Dating is hard. What if you could find your perfect partner by listing the top 10 attributes you desire from them?

That’s the question answered by The Love List, a play that will be performed by Melfort Amateur Dramatics at the Kerry Vickar Centre over the fourth week of April.

Ardath Salen, the director, chose the play because she thought it was well-written.

“I’ve wanted to do this play for a while, so I figured this would be a good time, being that we’re taking it to festival and it’s our spring dessert theatre.”

The festival they will take it to, after its Melfort performance, is TheatreFest 2017 in North Battleford on April 24 to 29.

The Love List has three major roles. Bill (Michael Hotsko) is a mild-mannered civil servant consumed by his job. Leon (Emery Nelson) is Bill’s friend and a novelist, who signs Bill up for a dating service run by a gypsy woman, as a 50th birthday gift. As Bill fills out a list from the service with the top 10 attributes he desires in a woman, Justine (Brookelynn Allan) pops into existence, fulfilling all of those desires. As Bill modifies his list, so too does Justine’s personality change.

“So it’s very interesting,” Salen said. “Be careful what you wish for.”

The director said when the play opens, the three actors will have auditioned for eight weeks.

“It’s been a lot of fun working with the cast. The two men are very strong actors. Brookelynn is fairly new; this is her second play but she’s doing very well. They’ve been working very hard, they’ve got a lot of lines to learn, so it’s coming along quite nicely.”

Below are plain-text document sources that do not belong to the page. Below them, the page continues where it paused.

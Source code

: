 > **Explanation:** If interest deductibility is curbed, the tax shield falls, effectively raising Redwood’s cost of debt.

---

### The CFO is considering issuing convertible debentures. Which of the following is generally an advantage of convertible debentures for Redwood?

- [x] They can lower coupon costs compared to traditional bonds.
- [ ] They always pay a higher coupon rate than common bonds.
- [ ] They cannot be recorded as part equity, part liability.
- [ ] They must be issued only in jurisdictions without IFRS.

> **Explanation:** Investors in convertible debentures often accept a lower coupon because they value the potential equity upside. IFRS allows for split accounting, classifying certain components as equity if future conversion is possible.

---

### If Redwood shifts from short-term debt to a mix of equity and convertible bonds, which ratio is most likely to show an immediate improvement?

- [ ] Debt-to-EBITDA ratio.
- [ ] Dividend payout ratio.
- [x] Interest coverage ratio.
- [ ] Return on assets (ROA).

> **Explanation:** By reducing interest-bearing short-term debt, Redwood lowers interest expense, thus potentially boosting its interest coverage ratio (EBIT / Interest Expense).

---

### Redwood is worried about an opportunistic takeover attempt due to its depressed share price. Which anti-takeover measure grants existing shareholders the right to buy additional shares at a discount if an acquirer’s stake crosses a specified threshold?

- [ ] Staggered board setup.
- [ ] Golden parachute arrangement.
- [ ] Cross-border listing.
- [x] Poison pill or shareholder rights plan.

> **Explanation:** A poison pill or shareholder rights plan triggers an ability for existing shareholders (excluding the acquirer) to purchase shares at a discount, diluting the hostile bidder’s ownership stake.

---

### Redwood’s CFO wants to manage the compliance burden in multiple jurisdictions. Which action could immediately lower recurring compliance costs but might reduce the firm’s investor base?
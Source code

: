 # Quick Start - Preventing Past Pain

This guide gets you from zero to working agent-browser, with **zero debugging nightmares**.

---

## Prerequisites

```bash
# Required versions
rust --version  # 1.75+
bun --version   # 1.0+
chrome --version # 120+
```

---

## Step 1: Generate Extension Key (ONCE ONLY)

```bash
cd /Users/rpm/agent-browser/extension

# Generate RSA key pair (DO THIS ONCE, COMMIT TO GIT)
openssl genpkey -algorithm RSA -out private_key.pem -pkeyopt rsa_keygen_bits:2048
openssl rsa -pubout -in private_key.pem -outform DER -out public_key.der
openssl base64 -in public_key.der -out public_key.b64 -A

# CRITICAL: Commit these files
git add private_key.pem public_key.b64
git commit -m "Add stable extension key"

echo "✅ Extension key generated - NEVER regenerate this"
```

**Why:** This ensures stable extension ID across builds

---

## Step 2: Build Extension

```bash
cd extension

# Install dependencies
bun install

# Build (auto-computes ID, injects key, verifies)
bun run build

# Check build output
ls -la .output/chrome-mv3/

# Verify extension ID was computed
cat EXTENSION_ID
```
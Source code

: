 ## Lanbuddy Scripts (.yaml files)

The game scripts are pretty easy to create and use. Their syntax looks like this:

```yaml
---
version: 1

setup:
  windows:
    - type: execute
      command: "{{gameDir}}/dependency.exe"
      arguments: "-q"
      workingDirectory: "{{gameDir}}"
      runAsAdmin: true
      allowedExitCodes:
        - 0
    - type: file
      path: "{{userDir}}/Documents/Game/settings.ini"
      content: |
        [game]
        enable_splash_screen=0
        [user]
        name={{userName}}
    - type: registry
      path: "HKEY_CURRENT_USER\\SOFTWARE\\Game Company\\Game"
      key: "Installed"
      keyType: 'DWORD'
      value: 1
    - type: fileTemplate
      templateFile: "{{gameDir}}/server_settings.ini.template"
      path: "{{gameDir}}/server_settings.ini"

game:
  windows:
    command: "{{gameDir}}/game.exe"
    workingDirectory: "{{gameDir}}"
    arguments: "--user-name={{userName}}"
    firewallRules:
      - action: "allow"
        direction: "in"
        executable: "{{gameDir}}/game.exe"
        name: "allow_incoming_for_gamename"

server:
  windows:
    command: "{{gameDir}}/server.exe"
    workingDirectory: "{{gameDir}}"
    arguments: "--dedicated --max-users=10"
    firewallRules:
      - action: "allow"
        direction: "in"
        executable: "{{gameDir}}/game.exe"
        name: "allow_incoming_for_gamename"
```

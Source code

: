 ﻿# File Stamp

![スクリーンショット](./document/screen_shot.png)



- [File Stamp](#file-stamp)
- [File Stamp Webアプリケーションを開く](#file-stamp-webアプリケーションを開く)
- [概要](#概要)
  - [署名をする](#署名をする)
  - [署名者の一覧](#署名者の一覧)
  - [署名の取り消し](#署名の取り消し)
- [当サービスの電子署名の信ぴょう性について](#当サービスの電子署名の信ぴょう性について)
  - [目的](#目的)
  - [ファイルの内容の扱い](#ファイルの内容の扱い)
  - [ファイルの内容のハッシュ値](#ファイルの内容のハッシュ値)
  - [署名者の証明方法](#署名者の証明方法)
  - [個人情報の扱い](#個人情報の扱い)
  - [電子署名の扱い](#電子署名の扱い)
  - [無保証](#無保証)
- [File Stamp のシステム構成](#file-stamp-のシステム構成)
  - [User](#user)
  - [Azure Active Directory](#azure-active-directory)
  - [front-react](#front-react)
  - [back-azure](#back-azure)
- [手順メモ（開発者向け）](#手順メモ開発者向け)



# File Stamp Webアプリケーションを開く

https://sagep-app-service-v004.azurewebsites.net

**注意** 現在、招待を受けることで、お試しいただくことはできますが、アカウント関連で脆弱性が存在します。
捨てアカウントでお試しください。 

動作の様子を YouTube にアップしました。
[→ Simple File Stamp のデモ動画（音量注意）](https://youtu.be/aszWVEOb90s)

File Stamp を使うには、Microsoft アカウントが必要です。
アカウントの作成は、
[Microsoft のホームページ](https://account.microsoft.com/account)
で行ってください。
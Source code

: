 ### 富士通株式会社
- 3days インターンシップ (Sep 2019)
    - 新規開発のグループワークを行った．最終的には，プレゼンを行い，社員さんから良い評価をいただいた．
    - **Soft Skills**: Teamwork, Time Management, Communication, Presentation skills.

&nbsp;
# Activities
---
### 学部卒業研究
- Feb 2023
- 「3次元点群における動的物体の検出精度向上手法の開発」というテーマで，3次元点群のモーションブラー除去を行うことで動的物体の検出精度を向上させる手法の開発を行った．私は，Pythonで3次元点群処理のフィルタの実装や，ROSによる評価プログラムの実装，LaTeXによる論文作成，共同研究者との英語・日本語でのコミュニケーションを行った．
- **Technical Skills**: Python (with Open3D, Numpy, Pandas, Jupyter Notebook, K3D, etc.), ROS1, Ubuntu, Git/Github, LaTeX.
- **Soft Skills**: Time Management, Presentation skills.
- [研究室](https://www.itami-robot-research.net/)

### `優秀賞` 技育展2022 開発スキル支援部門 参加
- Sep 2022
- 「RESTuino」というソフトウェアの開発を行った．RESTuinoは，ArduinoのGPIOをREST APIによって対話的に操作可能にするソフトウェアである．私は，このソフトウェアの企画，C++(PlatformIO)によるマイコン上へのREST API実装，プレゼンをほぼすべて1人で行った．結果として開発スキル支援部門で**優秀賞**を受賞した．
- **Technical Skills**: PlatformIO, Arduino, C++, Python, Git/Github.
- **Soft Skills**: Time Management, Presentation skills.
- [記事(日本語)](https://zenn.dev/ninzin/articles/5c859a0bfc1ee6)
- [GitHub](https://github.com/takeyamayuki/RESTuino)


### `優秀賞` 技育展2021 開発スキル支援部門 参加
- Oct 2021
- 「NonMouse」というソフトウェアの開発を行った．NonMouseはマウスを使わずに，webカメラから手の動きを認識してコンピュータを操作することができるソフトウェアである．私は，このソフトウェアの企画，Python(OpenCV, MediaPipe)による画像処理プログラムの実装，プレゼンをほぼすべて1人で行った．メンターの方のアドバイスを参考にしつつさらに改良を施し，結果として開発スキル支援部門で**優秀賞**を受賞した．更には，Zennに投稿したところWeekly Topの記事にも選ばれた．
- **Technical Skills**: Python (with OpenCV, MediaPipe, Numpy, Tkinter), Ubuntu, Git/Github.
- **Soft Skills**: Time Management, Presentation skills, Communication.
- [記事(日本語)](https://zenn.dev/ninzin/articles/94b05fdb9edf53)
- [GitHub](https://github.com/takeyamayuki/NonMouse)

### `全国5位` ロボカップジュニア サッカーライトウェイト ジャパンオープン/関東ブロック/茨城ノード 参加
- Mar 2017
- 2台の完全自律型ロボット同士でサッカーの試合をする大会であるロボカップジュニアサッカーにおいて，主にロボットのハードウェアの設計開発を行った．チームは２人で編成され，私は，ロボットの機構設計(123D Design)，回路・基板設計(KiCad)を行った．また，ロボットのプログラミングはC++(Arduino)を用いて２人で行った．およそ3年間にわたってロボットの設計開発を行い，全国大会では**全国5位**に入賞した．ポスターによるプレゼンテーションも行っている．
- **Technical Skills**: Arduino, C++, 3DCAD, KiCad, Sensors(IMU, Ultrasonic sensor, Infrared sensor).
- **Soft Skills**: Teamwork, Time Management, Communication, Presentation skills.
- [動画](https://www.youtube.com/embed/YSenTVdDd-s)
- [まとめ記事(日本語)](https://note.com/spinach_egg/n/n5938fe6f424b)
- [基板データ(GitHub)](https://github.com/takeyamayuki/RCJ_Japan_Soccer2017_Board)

At TheatreFest, the play will compete against five others.

“It’s a really interesting experience because your play is adjudicated,” Salen said. “They talk to you and the cast the following morning and go through some things you could have done differently with your play, key points that maybe you as a director didn’t think of, that you didn’t notice, something you could do different with the actors.”

Salen said she’ll also be at the festival the whole week, watching each play, sitting in every adjudication and taking workshops.